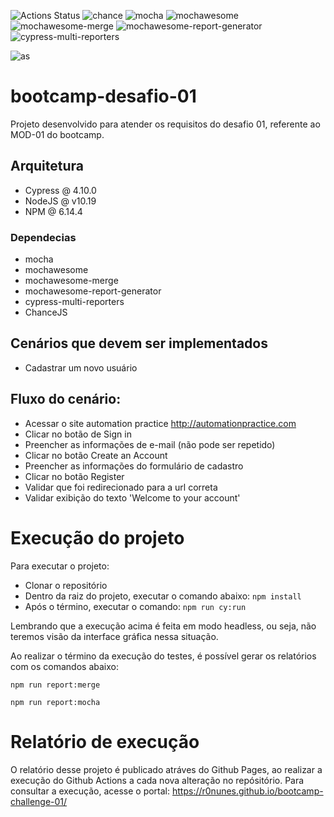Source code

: 
![Actions Status](https://github.com/r0nunes/bootcamp-challege-01/workflows/CI/badge.svg)
![chance](https://img.shields.io/npm/v/chance?label=chanceJS)
![mocha](https://img.shields.io/npm/v/mocha?color=yellow&label=mocha)
![mochawesome](https://img.shields.io/npm/v/mochawesome?color=yellow&label=mochawesome)
![mochawesome-merge](https://img.shields.io/npm/v/mochawesome-merge?color=yellow&label=mochawesome-merge)
![mochawesome-report-generator](https://img.shields.io/npm/v/mochawesome-report-generator?color=yellow&label=mochawesome-report-generator)
![cypress-multi-reporters](https://img.shields.io/npm/v/cypress-multi-reporters?color=green&label=cypress-multi-reporters)


![as](https://agilizei.files.wordpress.com/2020/08/agilizei.png?w=120&h=580)

# bootcamp-desafio-01 

Projeto desenvolvido para atender os requisitos do desafio 01, referente ao MOD-01 do bootcamp. 

## Arquitetura 

- Cypress @ 4.10.0
- NodeJS @ v10.19
- NPM @ 6.14.4

### Dependecias
- mocha 
- mochawesome
- mochawesome-merge
- mochawesome-report-generator
- cypress-multi-reporters
- ChanceJS


## Cenários que devem ser implementados
- Cadastrar um novo usuário

## Fluxo do cenário:

- Acessar o site automation practice http://automationpractice.com
- Clicar no botão de Sign in
- Preencher as informações de e-mail (não pode ser repetido)
- Clicar no botão Create an Account
- Preencher as informações do formulário de cadastro
- Clicar no botão Register
- Validar que foi redirecionado para a url correta
- Validar exibição do texto 'Welcome to your account'

# Execução do projeto

Para executar o projeto: 

- Clonar o repositório
- Dentro da raiz do projeto, executar o comando abaixo:
`npm install`
- Após o término, executar o comando:
`npm run cy:run`

Lembrando que a execução acima é feita em modo headless, ou seja, não teremos visão da interface gráfica nessa situação. 

Ao realizar o término da execução do testes, é possível gerar os relatórios com os comandos abaixo:

`npm run report:merge`

`npm run report:mocha`

# Relatório de execução

O relatório desse projeto é publicado atráves do Github Pages, ao realizar a execução do Github Actions a cada nova alteração no repósitório. Para consultar a execução, acesse o portal: https://r0nunes.github.io/bootcamp-challenge-01/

_ _ _ _ _

ACTIVITY: Your response should reproduce the entire listing verbatim, minus the pictures.

EXERCISE ANSWER:
Source code

: 
![Actions Status](https://github.com/r0nunes/bootcamp-challege-01/workflows/CI/badge.svg)
![chance](https://img.shields.io/npm/v/chance?label=chanceJS)
![mocha](https://img.shields.io/npm/v/mocha?color=yellow&label=mocha)
![mochawesome](https://img.shields.io/npm/v/mochawesome?color=yellow&label=mochawesome)
![mochawesome-merge](https://img.shields.io/npm/v/mochawesome-merge?color=yellow&label=mochawesome-merge)
![mochawesome-report-generator](https://img.shields.io/npm/v/mochawesome-report-generator?color=yellow&label=mochawesome-report-generator)
![cypress-multi-reporters](https://img.shields.io/npm/v/cypress-multi-reporters?color=green&label=cypress-multi-reporters)


![as](https://agilizei.files.wordpress.com/2020/08/agilizei.png?w=120&h=580)

# bootcamp-desafio-01 

Projeto desenvolvido para atender os requisitos do desafio 01, referente ao MOD-01 do bootcamp. 

## Arquitetura 

- Cypress @ 4.10.0
- NodeJS @ v10.19
- NPM @ 6.14.4

### Dependecias
- mocha 
- mochawesome
- mochawesome-merge
- mochawesome-report-generator
- cypress-multi-reporters
- ChanceJS


## Cenários que devem ser implementados
- Cadastrar um novo usuário

## Fluxo do cenário:

- Acessar o site automation practice http://automationpractice.com
- Clicar no botão de Sign in
- Preencher as informações de e-mail (não pode ser repetido)
- Clicar no botão Create an Account
- Preencher as informações do formulário de cadastro
- Clicar no botão Register
- Validar que foi redirecionado para a url correta
- Validar exibição do texto 'Welcome to your account'

# Execução do projeto

Para executar o projeto: 

- Clonar o repositório
- Dentro da raiz do projeto, executar o comando abaixo:
`npm install`
- Após o término, executar o comando:
`npm run cy:run`

Lembrando que a execução acima é feita em modo headless, ou seja, não teremos visão da interface gráfica nessa situação. 

Ao realizar o término da execução do testes, é possível gerar os relatórios com os comandos abaixo:

`npm run report:merge`

`npm run report:mocha`

# Relatório de execução

O relatório desse projeto é publicado atráves do Github Pages, ao realizar a execução do Github Actions a cada nova alteração no repósitório. Para consultar a execução, acesse o portal: https://r0nunes.github.io/bootcamp-challenge-01/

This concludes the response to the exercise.